Start of LISTED ENTRIES
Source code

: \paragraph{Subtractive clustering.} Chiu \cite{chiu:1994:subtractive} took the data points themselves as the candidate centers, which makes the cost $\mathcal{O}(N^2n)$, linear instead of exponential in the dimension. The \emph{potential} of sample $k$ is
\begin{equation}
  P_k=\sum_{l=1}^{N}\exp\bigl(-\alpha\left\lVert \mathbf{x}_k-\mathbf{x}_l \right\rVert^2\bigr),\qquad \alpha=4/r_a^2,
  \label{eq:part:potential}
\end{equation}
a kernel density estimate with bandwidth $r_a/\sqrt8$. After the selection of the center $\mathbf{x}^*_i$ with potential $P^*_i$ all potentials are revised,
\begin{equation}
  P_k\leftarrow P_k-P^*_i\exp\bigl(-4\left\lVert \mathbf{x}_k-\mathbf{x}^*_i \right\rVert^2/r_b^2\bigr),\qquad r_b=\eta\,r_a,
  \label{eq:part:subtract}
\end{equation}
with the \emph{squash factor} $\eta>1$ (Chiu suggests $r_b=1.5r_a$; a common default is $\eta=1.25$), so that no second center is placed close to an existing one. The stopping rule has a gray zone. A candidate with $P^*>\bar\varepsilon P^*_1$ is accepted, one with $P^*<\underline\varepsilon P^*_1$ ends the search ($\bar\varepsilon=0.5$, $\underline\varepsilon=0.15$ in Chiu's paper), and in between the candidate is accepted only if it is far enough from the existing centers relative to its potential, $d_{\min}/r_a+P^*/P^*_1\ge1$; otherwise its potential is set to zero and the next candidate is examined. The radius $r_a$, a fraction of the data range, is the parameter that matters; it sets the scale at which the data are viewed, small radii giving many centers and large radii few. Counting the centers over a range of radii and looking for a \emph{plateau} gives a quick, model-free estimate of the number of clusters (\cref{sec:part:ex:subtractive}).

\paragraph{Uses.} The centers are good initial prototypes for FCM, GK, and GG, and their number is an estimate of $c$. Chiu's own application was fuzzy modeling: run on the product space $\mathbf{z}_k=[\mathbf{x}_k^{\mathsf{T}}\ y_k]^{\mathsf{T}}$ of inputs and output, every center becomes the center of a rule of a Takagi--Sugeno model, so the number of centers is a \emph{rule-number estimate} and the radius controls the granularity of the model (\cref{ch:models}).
End of LISTED ENTRIES
TASK DETAILS: Please give the records again exactly as they are.

PROBLEM SOLUTION:
Source code

: \paragraph{Subtractive clustering.} Chiu \cite{chiu:1994:subtractive} took the data points themselves as the candidate centers, which makes the cost $\mathcal{O}(N^2n)$, linear instead of exponential in the dimension. The \emph{potential} of sample $k$ is
\begin{equation}
  P_k=\sum_{l=1}^{N}\exp\bigl(-\alpha\left\lVert \mathbf{x}_k-\mathbf{x}_l \right\rVert^2\bigr),\qquad \alpha=4/r_a^2,
  \label{eq:part:potential}
\end{equation}
a kernel density estimate with bandwidth $r_a/\sqrt8$. After the selection of the center $\mathbf{x}^*_i$ with potential $P^*_i$ all potentials are revised,
\begin{equation}
  P_k\leftarrow P_k-P^*_i\exp\bigl(-4\left\lVert \mathbf{x}_k-\mathbf{x}^*_i \right\rVert^2/r_b^2\bigr),\qquad r_b=\eta\,r_a,
  \label{eq:part:subtract}
\end{equation}
with the \emph{squash factor} $\eta>1$ (Chiu suggests $r_b=1.5r_a$; a common default is $\eta=1.25$), so that no second center is placed close to an existing one. The stopping rule has a gray zone. A candidate with $P^*>\bar\varepsilon P^*_1$ is accepted, one with $P^*<\underline\varepsilon P^*_1$ ends the search ($\bar\varepsilon=0.5$, $\underline\varepsilon=0.15$ in Chiu's paper), and in between the candidate is accepted only if it is far enough from the existing centers relative to its potential, $d_{\min}/r_a+P^*/P^*_1\ge1$; otherwise its potential is set to zero and the next candidate is examined. The radius $r_a$, a fraction of the data range, is the parameter that matters; it sets the scale at which the data are viewed, small radii giving many centers and large radii few. Counting the centers over a range of radii and looking for a \emph{plateau} gives a quick, model-free estimate of the number of clusters (\cref{sec:part:ex:subtractive}).

\paragraph{Uses.} The centers are good initial prototypes for FCM, GK, and GG, and their number is an estimate of $c$. Chiu's own application was fuzzy modeling: run on the product space $\mathbf{z}_k=[\mathbf{x}_k^{\mathsf{T}}\ y_k]^{\mathsf{T}}$ of inputs and output, every center becomes the center of a rule of a Takagi--Sugeno model, so the number of centers is a \emph{rule-number estimate} and the radius controls the granularity of the model (\cref{ch:models}).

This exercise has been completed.